Problem to work on: Report all lines of the records that contain "texttt".

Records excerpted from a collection
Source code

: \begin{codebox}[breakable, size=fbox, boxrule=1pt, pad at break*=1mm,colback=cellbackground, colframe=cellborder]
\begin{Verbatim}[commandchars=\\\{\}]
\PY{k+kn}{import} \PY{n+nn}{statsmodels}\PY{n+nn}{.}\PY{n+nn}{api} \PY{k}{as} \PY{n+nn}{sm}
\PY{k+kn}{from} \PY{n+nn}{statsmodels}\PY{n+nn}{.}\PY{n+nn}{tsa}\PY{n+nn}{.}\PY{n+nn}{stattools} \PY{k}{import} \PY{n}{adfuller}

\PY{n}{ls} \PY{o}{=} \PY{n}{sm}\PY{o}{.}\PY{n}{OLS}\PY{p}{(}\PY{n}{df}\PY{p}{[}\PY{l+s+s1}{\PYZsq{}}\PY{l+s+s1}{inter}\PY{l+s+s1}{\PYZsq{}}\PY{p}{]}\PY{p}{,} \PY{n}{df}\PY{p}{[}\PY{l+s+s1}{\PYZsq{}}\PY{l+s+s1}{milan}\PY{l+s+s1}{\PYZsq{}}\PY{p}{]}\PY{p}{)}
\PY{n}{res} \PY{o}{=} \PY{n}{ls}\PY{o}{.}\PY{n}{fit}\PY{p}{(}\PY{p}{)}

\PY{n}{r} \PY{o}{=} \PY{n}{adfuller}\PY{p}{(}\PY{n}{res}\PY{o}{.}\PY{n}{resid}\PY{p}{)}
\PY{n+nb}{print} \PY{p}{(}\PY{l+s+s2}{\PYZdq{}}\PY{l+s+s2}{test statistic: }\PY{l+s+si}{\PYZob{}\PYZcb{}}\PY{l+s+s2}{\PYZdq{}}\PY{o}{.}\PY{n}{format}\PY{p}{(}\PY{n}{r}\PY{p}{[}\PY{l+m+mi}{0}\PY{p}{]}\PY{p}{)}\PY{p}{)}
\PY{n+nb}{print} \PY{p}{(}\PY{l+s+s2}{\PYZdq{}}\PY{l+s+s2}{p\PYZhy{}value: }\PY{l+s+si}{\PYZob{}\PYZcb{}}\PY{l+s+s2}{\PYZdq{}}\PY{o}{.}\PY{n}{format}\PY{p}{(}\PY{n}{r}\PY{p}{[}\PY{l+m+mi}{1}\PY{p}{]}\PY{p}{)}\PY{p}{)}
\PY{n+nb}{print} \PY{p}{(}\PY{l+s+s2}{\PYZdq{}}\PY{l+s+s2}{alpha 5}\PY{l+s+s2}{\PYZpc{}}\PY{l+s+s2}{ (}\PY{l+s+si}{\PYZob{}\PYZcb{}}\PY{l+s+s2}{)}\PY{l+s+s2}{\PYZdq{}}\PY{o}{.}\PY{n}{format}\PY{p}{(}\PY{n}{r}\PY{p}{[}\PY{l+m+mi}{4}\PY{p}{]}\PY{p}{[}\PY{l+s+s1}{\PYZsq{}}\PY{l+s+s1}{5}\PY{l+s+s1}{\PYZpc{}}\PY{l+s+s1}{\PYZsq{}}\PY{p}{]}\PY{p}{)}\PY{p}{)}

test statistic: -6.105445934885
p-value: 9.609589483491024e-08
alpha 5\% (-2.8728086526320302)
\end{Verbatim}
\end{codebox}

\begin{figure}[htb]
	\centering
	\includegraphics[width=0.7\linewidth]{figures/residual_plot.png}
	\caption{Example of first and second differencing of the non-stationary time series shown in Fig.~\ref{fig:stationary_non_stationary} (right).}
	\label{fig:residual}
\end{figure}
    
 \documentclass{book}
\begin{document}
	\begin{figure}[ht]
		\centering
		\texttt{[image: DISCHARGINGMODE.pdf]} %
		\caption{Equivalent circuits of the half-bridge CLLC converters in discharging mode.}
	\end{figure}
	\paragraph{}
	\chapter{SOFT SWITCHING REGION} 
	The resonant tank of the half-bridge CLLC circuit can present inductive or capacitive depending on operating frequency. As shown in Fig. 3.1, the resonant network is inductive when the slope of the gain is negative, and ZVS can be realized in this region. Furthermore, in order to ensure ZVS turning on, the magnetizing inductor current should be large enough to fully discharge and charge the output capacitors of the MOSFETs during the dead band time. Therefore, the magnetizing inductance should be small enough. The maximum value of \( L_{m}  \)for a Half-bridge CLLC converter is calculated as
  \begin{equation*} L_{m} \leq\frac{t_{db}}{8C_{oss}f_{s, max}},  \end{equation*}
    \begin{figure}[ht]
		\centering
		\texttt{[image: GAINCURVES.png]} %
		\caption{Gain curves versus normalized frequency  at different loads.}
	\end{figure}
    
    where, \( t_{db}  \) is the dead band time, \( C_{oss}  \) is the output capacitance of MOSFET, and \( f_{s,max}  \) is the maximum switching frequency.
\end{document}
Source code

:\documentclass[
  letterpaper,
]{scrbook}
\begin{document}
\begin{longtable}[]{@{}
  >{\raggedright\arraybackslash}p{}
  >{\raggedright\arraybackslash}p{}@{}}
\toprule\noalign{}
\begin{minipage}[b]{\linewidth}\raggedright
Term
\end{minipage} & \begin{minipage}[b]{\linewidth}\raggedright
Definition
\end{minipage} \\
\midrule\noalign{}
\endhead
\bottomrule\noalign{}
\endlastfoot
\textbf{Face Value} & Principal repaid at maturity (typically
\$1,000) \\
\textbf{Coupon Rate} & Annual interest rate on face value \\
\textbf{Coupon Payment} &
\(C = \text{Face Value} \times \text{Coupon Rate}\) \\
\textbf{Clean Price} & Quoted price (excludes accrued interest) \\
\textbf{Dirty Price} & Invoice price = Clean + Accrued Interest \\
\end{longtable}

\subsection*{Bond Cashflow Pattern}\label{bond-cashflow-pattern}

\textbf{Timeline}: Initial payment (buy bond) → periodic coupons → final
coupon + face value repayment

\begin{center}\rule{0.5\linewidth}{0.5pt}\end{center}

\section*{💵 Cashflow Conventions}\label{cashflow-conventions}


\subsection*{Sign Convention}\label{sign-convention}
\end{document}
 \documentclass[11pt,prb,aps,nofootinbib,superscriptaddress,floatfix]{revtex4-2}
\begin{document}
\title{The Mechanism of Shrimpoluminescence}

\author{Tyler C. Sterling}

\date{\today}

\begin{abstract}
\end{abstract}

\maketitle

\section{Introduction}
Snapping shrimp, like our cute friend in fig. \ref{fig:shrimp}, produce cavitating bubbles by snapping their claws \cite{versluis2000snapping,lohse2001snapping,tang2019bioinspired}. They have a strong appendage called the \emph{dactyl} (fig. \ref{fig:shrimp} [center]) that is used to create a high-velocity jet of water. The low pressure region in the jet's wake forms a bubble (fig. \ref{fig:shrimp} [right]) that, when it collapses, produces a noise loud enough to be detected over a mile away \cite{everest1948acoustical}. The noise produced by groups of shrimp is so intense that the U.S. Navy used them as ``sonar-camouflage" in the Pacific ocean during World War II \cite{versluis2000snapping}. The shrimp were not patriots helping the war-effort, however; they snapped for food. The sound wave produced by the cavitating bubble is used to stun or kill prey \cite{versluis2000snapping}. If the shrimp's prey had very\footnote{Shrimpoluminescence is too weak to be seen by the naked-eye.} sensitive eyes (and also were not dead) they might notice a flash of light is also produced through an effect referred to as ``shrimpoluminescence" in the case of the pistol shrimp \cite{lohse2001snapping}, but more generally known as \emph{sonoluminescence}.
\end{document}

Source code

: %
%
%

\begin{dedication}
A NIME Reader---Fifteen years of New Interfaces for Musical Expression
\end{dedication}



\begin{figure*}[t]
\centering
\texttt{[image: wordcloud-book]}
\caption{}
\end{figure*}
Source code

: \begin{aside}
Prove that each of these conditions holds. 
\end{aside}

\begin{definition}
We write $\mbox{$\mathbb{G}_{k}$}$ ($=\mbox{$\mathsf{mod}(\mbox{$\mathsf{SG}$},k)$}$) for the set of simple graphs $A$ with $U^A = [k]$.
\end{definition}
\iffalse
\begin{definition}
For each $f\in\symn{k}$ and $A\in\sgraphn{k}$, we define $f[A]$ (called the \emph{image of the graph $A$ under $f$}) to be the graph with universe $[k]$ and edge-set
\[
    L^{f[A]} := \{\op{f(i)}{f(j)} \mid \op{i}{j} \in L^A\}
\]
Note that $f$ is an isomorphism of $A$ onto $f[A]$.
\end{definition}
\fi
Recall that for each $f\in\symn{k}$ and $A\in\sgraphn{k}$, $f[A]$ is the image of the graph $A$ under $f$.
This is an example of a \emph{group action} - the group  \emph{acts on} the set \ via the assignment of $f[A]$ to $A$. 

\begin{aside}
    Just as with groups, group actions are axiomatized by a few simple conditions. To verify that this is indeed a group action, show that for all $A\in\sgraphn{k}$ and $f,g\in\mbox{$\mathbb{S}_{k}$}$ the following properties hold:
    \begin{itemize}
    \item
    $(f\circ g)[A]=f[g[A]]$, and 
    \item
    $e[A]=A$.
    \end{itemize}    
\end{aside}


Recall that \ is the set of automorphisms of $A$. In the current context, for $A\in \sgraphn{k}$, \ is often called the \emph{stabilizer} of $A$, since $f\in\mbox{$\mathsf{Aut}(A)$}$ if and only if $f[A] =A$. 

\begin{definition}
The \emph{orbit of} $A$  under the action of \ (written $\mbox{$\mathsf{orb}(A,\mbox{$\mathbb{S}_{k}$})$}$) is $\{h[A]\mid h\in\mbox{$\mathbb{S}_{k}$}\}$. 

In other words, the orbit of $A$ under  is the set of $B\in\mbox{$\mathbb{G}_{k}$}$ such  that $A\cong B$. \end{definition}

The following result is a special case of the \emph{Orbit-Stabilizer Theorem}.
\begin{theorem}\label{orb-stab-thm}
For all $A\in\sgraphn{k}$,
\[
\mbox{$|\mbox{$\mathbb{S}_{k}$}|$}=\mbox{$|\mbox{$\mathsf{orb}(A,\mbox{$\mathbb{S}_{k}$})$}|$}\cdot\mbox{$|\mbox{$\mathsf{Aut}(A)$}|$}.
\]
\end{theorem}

The completed task:
		\texttt{[image: DISCHARGINGMODE.pdf]} %
		\texttt{[image: GAINCURVES.png]} %
\texttt{[image: wordcloud-book]}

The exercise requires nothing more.